Records shown |
↓↓↓

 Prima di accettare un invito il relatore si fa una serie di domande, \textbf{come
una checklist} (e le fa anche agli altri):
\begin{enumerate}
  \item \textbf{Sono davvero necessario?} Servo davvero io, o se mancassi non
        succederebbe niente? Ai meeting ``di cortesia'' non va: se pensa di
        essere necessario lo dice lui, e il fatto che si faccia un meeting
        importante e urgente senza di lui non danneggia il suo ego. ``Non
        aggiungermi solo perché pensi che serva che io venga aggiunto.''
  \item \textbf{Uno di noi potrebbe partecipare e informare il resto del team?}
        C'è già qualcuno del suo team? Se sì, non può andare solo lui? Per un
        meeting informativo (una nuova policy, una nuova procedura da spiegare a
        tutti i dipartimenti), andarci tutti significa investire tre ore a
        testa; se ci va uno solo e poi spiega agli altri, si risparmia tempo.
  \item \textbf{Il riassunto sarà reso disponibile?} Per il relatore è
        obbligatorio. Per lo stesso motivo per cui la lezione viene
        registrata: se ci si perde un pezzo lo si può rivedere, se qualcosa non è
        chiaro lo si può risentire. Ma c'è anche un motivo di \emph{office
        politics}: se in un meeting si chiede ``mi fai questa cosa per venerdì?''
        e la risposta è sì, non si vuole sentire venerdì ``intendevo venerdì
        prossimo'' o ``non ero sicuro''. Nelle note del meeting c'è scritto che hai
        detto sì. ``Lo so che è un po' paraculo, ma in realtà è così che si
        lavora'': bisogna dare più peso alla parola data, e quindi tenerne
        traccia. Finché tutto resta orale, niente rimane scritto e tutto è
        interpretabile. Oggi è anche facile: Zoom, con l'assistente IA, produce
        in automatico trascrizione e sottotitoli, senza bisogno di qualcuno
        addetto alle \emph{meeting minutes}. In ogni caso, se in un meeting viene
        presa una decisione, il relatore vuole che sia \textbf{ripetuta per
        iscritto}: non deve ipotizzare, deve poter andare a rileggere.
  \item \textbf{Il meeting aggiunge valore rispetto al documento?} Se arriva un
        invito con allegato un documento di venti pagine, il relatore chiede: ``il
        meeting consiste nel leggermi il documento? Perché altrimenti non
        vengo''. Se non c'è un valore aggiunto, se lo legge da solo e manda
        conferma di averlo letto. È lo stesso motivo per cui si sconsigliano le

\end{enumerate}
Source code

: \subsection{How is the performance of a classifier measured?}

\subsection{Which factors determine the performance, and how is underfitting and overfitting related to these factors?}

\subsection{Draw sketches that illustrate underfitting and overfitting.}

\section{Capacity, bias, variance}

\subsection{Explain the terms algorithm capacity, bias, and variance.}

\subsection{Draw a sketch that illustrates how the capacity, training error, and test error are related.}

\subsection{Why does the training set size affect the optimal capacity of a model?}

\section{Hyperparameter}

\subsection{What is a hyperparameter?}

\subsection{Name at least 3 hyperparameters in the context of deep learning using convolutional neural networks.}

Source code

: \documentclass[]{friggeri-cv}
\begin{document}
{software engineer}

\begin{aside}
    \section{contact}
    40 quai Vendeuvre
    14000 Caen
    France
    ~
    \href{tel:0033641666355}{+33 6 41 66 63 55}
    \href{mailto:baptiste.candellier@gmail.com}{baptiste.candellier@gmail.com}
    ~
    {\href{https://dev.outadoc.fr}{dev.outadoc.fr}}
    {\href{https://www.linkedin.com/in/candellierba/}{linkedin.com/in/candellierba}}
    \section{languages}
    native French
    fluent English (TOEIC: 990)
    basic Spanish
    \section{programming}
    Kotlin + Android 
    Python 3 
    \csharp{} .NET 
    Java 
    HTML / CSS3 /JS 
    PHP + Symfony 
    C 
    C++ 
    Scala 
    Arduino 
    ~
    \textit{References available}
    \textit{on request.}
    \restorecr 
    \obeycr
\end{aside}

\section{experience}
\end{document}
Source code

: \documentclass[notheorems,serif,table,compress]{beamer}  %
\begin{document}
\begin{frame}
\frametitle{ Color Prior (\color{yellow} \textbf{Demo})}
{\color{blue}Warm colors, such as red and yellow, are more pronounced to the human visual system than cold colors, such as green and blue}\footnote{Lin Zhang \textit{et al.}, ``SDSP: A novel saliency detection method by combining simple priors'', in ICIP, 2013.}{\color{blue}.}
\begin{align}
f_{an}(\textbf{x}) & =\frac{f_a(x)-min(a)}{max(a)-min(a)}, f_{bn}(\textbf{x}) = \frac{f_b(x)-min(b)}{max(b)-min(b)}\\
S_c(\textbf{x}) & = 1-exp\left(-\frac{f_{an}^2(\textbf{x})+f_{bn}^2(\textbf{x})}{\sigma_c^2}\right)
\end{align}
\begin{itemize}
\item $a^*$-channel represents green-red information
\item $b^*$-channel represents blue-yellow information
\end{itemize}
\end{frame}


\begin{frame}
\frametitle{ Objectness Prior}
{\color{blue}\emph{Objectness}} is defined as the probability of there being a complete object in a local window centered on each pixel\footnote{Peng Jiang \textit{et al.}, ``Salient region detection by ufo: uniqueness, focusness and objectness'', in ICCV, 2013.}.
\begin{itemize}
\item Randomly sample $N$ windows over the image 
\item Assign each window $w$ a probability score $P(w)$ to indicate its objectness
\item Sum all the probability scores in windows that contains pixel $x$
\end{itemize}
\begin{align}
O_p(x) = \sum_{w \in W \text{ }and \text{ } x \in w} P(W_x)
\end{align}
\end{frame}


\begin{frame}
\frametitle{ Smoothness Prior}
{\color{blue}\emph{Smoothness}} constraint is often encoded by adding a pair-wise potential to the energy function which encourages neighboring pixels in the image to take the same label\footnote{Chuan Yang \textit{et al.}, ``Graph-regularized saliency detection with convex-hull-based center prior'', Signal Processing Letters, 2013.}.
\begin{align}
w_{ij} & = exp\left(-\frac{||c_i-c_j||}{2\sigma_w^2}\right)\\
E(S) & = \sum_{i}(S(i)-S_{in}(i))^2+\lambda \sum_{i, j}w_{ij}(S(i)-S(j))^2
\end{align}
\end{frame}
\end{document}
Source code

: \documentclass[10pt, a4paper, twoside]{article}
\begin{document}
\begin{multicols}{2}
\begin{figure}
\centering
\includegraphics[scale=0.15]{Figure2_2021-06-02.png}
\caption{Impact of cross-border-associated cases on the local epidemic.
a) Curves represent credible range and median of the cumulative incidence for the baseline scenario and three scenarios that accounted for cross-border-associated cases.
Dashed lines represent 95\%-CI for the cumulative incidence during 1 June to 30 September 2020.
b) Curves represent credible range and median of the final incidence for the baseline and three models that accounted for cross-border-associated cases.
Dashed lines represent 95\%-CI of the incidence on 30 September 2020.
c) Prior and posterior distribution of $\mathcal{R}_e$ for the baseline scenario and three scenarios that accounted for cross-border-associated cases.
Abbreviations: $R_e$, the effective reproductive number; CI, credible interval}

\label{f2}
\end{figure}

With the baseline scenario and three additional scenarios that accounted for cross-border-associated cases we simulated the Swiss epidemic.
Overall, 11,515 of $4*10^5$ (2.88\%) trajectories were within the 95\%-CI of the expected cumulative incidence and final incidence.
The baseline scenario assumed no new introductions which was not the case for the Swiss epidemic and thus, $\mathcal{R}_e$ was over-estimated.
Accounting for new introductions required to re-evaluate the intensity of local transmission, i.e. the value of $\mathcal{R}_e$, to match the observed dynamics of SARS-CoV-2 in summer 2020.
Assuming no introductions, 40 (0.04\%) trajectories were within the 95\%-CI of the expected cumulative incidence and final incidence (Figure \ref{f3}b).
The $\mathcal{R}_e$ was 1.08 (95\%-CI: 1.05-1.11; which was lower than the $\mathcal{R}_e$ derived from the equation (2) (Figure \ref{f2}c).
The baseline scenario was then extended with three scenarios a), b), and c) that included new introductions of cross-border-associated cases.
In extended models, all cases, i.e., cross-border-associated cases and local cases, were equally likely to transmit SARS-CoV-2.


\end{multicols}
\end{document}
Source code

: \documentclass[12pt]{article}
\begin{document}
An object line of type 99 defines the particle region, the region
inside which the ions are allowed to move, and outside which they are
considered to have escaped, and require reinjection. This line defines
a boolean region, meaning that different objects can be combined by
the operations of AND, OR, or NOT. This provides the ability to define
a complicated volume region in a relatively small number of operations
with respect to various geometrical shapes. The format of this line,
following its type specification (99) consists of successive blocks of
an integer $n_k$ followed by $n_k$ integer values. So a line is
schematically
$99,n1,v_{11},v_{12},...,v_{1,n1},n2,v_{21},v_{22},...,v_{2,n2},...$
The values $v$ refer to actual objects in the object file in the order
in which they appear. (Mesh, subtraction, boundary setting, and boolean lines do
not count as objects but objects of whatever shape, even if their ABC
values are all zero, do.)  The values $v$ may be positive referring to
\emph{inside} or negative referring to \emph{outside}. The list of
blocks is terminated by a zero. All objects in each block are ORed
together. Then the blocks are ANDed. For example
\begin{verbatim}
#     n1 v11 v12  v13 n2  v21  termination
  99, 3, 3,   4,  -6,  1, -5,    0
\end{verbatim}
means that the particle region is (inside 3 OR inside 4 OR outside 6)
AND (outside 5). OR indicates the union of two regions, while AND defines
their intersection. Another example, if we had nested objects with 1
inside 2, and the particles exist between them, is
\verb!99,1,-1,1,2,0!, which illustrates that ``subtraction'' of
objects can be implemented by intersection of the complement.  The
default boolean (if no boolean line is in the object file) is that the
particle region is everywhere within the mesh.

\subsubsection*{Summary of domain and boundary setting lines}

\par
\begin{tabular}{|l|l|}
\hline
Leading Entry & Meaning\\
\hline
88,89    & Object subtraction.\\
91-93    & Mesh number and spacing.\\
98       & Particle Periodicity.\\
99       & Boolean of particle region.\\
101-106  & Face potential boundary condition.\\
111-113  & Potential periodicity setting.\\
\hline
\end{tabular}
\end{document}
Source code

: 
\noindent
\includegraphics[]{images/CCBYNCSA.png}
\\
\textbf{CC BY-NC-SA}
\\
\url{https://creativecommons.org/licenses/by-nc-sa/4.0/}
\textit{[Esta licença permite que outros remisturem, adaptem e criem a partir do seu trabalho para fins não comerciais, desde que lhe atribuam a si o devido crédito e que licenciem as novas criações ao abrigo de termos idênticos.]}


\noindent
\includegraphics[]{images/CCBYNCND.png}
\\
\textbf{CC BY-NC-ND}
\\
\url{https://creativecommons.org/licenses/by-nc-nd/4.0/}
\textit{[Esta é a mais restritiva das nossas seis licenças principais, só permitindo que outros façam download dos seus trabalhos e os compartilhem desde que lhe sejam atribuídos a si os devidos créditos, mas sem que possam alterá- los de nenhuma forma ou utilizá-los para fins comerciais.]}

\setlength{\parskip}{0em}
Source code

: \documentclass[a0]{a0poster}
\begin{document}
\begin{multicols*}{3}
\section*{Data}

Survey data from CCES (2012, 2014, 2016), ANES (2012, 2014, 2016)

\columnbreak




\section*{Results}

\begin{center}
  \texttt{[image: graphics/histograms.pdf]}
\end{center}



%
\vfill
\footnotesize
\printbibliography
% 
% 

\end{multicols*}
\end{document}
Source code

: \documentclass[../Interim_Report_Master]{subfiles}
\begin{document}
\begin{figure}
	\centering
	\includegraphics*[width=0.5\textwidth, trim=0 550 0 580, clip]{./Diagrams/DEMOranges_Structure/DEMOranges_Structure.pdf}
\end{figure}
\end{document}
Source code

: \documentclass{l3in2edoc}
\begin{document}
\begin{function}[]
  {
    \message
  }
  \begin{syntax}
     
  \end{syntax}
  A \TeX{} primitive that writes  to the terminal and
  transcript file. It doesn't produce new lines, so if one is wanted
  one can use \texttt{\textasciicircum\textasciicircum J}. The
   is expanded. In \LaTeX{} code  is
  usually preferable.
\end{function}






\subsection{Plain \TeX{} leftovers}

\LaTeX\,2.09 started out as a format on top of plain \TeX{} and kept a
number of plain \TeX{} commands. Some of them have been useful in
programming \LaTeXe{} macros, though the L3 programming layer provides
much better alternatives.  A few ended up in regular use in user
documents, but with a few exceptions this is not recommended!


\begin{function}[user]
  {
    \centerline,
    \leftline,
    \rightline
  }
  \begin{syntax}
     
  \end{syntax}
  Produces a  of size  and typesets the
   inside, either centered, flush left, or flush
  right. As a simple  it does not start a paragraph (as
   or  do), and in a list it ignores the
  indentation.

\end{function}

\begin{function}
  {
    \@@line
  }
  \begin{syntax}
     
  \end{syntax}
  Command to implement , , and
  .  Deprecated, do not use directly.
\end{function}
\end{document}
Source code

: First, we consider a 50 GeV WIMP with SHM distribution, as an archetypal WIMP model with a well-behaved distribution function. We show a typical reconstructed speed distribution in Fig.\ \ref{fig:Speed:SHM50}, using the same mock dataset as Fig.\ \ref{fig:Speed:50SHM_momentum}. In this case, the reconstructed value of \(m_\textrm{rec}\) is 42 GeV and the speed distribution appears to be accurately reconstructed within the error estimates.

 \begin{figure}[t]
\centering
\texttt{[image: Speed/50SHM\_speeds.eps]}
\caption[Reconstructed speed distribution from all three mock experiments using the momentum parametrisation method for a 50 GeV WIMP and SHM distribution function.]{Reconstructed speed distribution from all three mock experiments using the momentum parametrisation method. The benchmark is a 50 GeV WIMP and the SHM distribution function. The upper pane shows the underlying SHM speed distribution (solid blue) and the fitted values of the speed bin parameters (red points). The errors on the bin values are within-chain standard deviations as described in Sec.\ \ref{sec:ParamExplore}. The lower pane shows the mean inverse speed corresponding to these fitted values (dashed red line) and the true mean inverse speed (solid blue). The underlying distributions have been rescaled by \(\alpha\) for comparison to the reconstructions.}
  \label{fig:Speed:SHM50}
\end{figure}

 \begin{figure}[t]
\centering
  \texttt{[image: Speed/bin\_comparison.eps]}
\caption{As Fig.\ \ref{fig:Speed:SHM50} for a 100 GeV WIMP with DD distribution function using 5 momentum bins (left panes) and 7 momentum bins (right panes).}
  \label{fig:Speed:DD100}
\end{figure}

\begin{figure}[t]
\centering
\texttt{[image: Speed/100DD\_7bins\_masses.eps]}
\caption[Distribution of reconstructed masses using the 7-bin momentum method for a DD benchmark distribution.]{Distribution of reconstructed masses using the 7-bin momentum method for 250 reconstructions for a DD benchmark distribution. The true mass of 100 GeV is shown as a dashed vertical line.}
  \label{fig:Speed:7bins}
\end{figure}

↑↑↑

For each line in the data that holds the word "from", copy the line.

Expected output |
The $\mathcal{R}_e$ was 1.08 (95\%-CI: 1.05-1.11; which was lower than the $\mathcal{R}_e$ derived from the equation (2) (Figure \ref{f2}c).
Survey data from CCES (2012, 2014, 2016), ANES (2012, 2014, 2016)
\caption[Reconstructed speed distribution from all three mock experiments using the momentum parametrisation method for a 50 GeV WIMP and SHM distribution function.]{Reconstructed speed distribution from all three mock experiments using the momentum parametrisation method. The benchmark is a 50 GeV WIMP and the SHM distribution function. The upper pane shows the underlying SHM speed distribution (solid blue) and the fitted values of the speed bin parameters (red points). The errors on the bin values are within-chain standard deviations as described in Sec.\ \ref{sec:ParamExplore}. The lower pane shows the mean inverse speed corresponding to these fitted values (dashed red line) and the true mean inverse speed (solid blue). The underlying distributions have been rescaled by \(\alpha\) for comparison to the reconstructions.}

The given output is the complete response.